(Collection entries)
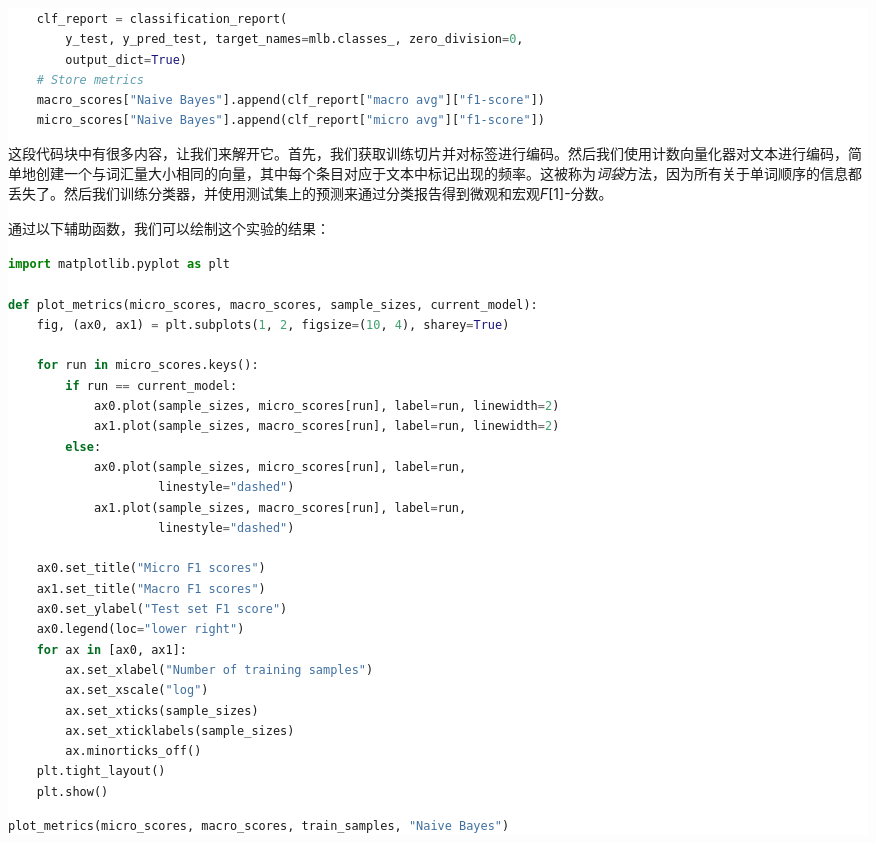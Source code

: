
 ```py
    clf_report = classification_report(
        y_test, y_pred_test, target_names=mlb.classes_, zero_division=0,
        output_dict=True)
    # Store metrics
    macro_scores["Naive Bayes"].append(clf_report["macro avg"]["f1-score"])
    micro_scores["Naive Bayes"].append(clf_report["micro avg"]["f1-score"])
```

这段代码块中有很多内容，让我们来解开它。首先，我们获取训练切片并对标签进行编码。然后我们使用计数向量化器对文本进行编码，简单地创建一个与词汇量大小相同的向量，其中每个条目对应于文本中标记出现的频率。这被称为*词袋*方法，因为所有关于单词顺序的信息都丢失了。然后我们训练分类器，并使用测试集上的预测来通过分类报告得到微观和宏观*F*[1]-分数。

通过以下辅助函数，我们可以绘制这个实验的结果：

```py
import matplotlib.pyplot as plt

def plot_metrics(micro_scores, macro_scores, sample_sizes, current_model):
    fig, (ax0, ax1) = plt.subplots(1, 2, figsize=(10, 4), sharey=True)

    for run in micro_scores.keys():
        if run == current_model:
            ax0.plot(sample_sizes, micro_scores[run], label=run, linewidth=2)
            ax1.plot(sample_sizes, macro_scores[run], label=run, linewidth=2)
        else:
            ax0.plot(sample_sizes, micro_scores[run], label=run,
                     linestyle="dashed")
            ax1.plot(sample_sizes, macro_scores[run], label=run,
                     linestyle="dashed")

    ax0.set_title("Micro F1 scores")
    ax1.set_title("Macro F1 scores")
    ax0.set_ylabel("Test set F1 score")
    ax0.legend(loc="lower right")
    for ax in [ax0, ax1]:
        ax.set_xlabel("Number of training samples")
        ax.set_xscale("log")
        ax.set_xticks(sample_sizes)
        ax.set_xticklabels(sample_sizes)
        ax.minorticks_off()
    plt.tight_layout()
    plt.show()
```

```py
plot_metrics(micro_scores, macro_scores, train_samples, "Naive Bayes")
```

Problem: Lines holding the string "True" must be copied out of the entries above.

Written response:
        output_dict=True)
    fig, (ax0, ax1) = plt.subplots(1, 2, figsize=(10, 4), sharey=True)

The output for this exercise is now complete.